Some composers are loved in their lifetime and revered for evermore.

Others are misjudged by their peers and only appreciated after they're gone. And others – groundbreakers and mavericks, superstars of their day – seem to fall out of fashion as the decades and centuries wear on. Such is the case with Carl Maria von Weber (1786-1826). Perhaps his biggest mistake was to be a direct contemporary of both Beethoven (1870-1827) and Schubert (1797-1828), whose legacies have (rightfully) eclipsed his.

However, Der Freischütz made Weber one of the leading lights of the Germanic school: a true visionary who showed that opera could work in a German idiom, not just an Italian one, with arch-Romantic, proto-nationalist overtones that pointed all the way to Wagner. His orchestration is vibrant and colourful – praised by Debussy, no less, as "scrutinising the soul of each instrument".

At heart Weber's music is all about melody, something he promoted above every other musical ingredient whether he was writing for voices or not. But these days it's his instrumental music that we hear most, and not always for the right reasons. His scale-heavy, finger-working wind concertos have become technical testing grounds for students across the country -- take a walk past any set of music college practice rooms and you're guaranteed to hear clarinettists schlepping their way through the Concerto in F Minor or the Grand Duo Concertante. The trick is to get the runs to sound bright and fun, to make them ride the melody like froth on a wave. For most of us, that's easier said than executed.
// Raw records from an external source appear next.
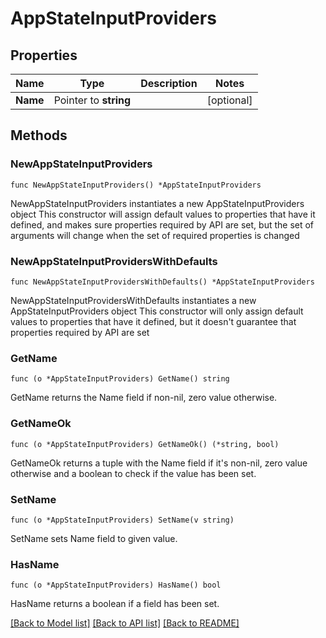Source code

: # AppStateInputProviders

## Properties

Name | Type | Description | Notes
------------ | ------------- | ------------- | -------------
**Name** | Pointer to **string** |  | [optional] 

## Methods

### NewAppStateInputProviders

`func NewAppStateInputProviders() *AppStateInputProviders`

NewAppStateInputProviders instantiates a new AppStateInputProviders object
This constructor will assign default values to properties that have it defined,
and makes sure properties required by API are set, but the set of arguments
will change when the set of required properties is changed

### NewAppStateInputProvidersWithDefaults

`func NewAppStateInputProvidersWithDefaults() *AppStateInputProviders`

NewAppStateInputProvidersWithDefaults instantiates a new AppStateInputProviders object
This constructor will only assign default values to properties that have it defined,
but it doesn't guarantee that properties required by API are set

### GetName

`func (o *AppStateInputProviders) GetName() string`

GetName returns the Name field if non-nil, zero value otherwise.

### GetNameOk

`func (o *AppStateInputProviders) GetNameOk() (*string, bool)`

GetNameOk returns a tuple with the Name field if it's non-nil, zero value otherwise
and a boolean to check if the value has been set.

### SetName

`func (o *AppStateInputProviders) SetName(v string)`

SetName sets Name field to given value.

### HasName

`func (o *AppStateInputProviders) HasName() bool`

HasName returns a boolean if a field has been set.


[[Back to Model list]](../README.md#documentation-for-models) [[Back to API list]](../README.md#documentation-for-api-endpoints) [[Back to README]](../README.md)


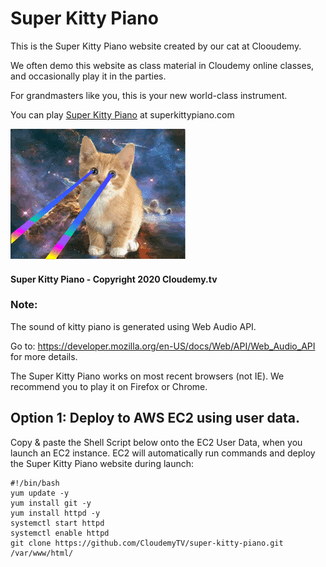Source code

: # Super Kitty Piano

This is the Super Kitty Piano website created by our cat at Clooudemy. 

We often demo this website as class material in Cloudemy online classes, and occasionally play it in the parties.

For grandmasters like you, this is your new world-class instrument. 

You can play [Super Kitty Piano](http://superkittypiano.com)  at superkittypiano.com


![Super Kitty](/images/super-kitty.gif)


#### Super Kitty Piano - Copyright 2020 Cloudemy.tv



### Note:

The sound of kitty piano is generated using Web Audio API.

Go to: https://developer.mozilla.org/en-US/docs/Web/API/Web_Audio_API for more details.

The Super Kitty Piano works on most recent browsers (not IE). We recommend you to play it on Firefox or Chrome.



## Option 1: Deploy to AWS EC2 using user data.

Copy & paste the Shell Script below onto the EC2 User Data, when you launch an EC2 instance. EC2 will automatically run commands and deploy the Super Kitty Piano website during launch:

    #!/bin/bash
    yum update -y
    yum install git -y
    yum install httpd -y
    systemctl start httpd
    systemctl enable httpd
    git clone https://github.com/CloudemyTV/super-kitty-piano.git /var/www/html/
The Scottish Chamber Orchestra's recent recording of Weber wind concertos on Linn Records shows how it should be done. The three soloists – clarinettist Maximiliano Martín, bassoonist Peter Whelan and horn player Alec Frank-Gemmill, all SCO principals – make Weber's lines sound muscular, flamboyant and daring.

SAYS Martín: "These pieces have been with us all of our lives, but for me they are masterpieces. They are so well-written, so fluid. Each concerto is like an mini opera and the soloist is like a voice, singing all the way."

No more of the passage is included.